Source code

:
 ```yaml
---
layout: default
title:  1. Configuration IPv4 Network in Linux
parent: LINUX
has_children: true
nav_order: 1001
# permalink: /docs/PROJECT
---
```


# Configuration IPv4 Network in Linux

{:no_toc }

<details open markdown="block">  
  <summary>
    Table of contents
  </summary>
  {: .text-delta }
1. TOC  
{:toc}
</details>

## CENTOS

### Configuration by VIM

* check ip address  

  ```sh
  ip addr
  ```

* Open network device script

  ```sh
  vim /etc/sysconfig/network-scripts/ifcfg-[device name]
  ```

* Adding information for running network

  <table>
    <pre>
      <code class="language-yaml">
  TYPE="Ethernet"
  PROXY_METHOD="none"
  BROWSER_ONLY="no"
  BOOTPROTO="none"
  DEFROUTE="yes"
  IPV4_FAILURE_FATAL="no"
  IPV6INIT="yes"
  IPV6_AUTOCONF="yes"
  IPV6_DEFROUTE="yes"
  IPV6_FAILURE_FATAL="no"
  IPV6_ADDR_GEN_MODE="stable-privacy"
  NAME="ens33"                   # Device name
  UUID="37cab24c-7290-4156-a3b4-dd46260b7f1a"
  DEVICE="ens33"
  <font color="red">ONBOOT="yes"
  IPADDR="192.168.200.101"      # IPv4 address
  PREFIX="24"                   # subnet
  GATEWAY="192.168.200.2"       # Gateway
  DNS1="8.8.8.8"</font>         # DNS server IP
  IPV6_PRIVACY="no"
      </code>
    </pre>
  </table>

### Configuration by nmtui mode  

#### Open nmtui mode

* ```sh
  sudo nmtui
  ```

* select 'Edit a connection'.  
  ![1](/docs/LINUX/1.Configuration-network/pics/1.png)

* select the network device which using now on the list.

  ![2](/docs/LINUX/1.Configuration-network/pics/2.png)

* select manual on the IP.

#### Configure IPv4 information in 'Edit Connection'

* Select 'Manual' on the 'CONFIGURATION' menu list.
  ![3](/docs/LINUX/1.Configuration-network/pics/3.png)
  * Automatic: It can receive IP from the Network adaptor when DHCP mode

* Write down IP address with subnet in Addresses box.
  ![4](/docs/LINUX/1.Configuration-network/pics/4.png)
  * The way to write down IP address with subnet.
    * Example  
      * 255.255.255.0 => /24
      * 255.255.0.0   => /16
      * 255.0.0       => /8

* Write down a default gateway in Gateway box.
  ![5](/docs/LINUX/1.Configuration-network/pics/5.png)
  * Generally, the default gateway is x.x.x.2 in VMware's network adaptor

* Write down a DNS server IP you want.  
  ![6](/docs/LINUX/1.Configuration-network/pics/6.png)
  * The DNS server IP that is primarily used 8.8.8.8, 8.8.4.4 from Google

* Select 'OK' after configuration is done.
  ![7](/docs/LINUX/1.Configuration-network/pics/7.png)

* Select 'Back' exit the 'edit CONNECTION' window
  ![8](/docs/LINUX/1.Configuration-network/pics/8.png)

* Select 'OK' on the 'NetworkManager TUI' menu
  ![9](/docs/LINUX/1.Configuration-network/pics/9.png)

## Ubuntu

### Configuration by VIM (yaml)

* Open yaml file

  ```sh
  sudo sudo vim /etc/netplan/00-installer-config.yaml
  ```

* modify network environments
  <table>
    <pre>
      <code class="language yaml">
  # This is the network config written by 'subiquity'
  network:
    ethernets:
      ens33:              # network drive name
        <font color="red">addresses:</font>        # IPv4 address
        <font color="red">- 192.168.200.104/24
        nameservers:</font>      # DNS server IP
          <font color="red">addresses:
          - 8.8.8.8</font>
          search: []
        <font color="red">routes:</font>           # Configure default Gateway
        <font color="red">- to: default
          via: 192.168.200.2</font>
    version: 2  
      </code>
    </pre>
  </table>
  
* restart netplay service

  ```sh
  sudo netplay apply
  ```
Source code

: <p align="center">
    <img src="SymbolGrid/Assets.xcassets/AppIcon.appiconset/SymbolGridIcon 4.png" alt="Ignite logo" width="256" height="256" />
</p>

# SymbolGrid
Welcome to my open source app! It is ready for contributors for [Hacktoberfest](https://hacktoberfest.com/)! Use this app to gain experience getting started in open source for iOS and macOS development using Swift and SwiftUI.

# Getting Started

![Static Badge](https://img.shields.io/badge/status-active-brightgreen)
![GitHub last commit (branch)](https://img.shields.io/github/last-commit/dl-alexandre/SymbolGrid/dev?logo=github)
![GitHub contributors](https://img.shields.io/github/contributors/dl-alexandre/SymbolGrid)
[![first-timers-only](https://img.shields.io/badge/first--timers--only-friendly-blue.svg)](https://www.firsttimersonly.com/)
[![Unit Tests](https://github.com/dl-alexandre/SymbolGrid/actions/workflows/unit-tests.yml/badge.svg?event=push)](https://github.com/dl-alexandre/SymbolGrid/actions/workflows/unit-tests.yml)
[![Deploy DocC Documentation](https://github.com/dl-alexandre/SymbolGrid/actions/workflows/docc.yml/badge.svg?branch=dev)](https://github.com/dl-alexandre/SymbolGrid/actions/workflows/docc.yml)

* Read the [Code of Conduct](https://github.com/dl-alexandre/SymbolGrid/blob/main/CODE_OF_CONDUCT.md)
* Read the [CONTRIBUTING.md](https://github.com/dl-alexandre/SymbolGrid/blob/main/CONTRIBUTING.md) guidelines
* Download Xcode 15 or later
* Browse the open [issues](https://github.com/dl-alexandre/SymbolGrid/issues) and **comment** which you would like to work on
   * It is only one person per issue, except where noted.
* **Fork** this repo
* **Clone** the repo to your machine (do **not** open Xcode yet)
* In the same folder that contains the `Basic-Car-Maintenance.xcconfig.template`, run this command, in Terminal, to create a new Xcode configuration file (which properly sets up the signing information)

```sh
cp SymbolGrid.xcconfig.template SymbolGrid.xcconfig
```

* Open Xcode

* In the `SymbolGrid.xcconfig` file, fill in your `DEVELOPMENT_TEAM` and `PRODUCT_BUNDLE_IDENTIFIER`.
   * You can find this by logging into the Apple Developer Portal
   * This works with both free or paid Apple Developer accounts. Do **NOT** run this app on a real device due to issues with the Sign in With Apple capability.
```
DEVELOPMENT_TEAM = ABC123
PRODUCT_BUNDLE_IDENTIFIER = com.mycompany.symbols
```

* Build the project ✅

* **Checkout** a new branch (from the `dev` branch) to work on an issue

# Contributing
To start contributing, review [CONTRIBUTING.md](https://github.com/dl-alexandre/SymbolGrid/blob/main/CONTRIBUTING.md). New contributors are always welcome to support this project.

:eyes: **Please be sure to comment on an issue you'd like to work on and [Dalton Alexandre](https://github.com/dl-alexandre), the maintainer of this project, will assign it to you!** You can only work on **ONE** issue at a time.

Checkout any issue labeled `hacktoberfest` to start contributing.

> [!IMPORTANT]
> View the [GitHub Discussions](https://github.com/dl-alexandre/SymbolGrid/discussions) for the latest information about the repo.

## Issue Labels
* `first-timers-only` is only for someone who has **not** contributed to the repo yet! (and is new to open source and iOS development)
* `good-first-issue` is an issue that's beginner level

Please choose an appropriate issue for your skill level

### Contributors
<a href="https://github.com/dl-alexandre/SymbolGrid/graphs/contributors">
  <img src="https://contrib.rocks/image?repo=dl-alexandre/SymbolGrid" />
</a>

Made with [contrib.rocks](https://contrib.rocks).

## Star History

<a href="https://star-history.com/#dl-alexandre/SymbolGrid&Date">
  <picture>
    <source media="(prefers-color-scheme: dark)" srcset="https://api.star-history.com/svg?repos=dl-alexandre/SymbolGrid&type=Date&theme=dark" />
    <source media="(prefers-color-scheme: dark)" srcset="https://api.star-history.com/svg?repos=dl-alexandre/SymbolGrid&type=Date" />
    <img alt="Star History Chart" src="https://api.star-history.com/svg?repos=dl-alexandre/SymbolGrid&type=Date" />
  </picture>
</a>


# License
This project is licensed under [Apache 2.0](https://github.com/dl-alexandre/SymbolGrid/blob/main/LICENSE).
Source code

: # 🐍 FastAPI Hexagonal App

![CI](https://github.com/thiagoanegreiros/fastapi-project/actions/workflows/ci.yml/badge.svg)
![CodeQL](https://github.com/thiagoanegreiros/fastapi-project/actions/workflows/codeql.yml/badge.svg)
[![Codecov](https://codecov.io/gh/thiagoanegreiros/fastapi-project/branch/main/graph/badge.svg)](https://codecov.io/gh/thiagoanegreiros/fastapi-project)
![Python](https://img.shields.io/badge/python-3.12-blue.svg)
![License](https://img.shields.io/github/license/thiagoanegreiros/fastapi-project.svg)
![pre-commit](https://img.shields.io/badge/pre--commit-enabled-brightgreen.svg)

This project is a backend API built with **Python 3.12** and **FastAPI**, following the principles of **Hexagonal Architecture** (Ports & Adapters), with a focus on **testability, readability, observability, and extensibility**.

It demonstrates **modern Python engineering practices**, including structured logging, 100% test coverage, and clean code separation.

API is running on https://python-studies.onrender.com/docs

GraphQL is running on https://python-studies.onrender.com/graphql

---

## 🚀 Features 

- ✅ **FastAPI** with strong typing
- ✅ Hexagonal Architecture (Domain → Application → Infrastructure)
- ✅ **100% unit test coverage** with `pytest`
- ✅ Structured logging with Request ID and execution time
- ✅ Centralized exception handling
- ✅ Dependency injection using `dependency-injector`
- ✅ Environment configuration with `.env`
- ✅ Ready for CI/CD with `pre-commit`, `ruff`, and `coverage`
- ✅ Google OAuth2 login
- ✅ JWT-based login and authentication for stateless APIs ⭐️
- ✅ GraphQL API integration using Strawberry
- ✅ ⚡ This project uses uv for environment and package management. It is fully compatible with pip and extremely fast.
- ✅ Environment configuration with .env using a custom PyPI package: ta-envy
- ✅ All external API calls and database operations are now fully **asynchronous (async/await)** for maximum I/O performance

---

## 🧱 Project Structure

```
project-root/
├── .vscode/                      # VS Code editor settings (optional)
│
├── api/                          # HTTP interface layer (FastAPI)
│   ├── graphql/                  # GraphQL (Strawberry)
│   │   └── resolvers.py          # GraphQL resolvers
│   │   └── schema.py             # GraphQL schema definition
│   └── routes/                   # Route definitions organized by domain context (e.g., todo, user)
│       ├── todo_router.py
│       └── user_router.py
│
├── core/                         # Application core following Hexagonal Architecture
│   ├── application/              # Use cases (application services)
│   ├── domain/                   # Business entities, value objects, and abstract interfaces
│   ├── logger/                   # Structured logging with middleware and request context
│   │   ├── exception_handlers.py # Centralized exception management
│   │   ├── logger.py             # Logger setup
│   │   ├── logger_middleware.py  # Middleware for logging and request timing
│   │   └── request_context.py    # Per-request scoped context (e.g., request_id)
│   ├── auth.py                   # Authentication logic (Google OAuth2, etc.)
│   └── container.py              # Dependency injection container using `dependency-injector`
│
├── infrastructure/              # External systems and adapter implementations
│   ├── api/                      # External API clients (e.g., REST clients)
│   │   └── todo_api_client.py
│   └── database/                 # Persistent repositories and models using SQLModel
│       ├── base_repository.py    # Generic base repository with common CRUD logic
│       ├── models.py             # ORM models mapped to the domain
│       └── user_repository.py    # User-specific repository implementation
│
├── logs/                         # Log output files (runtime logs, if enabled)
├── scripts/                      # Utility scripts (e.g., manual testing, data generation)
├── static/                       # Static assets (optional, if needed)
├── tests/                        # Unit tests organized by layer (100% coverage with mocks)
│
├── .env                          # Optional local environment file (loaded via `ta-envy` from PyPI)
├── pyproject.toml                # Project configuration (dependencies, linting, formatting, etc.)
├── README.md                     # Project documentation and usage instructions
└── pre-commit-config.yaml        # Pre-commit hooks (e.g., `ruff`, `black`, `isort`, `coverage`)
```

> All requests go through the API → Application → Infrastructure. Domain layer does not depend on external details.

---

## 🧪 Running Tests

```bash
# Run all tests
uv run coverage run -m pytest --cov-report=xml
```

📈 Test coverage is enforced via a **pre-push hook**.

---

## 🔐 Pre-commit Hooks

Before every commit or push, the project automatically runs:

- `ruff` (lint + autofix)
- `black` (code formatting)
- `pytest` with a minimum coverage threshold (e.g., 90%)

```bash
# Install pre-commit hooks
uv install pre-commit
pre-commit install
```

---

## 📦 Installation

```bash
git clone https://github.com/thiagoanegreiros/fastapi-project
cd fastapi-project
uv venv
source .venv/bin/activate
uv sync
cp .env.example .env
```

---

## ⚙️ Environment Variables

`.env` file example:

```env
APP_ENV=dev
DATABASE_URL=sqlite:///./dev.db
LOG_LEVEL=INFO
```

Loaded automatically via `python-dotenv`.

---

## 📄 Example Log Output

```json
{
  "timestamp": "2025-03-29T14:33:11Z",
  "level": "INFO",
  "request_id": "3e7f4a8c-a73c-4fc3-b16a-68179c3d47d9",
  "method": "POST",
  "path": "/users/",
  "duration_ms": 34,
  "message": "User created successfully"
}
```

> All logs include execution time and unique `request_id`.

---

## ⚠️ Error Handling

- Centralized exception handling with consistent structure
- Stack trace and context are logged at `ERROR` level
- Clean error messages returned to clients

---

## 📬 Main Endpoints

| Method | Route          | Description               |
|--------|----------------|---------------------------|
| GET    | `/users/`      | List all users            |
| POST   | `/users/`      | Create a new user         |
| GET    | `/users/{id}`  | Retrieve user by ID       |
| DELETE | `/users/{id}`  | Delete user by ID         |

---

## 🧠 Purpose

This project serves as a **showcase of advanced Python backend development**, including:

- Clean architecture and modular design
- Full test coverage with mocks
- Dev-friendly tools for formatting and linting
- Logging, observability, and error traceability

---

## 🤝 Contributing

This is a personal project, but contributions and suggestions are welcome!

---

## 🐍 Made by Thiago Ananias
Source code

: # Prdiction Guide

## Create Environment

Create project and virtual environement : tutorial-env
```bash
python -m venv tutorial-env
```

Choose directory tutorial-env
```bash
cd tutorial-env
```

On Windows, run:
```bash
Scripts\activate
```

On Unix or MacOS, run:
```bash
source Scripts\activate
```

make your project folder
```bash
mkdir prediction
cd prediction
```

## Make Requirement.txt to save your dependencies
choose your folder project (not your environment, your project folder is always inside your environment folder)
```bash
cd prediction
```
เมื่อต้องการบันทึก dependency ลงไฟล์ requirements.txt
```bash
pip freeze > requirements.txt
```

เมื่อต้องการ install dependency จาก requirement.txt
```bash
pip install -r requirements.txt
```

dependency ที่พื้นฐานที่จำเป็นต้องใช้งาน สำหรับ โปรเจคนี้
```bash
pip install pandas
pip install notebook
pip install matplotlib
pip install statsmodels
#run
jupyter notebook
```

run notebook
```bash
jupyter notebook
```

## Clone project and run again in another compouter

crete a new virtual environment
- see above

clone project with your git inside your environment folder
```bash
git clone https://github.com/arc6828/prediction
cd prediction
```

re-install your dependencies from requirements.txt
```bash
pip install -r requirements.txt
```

━━━━━━━━━━━━━━━━

# EXERCISE DESCRIPTION
Provide only the number of lines in the listing above that contain "enabled".

# TASK ANSWER
2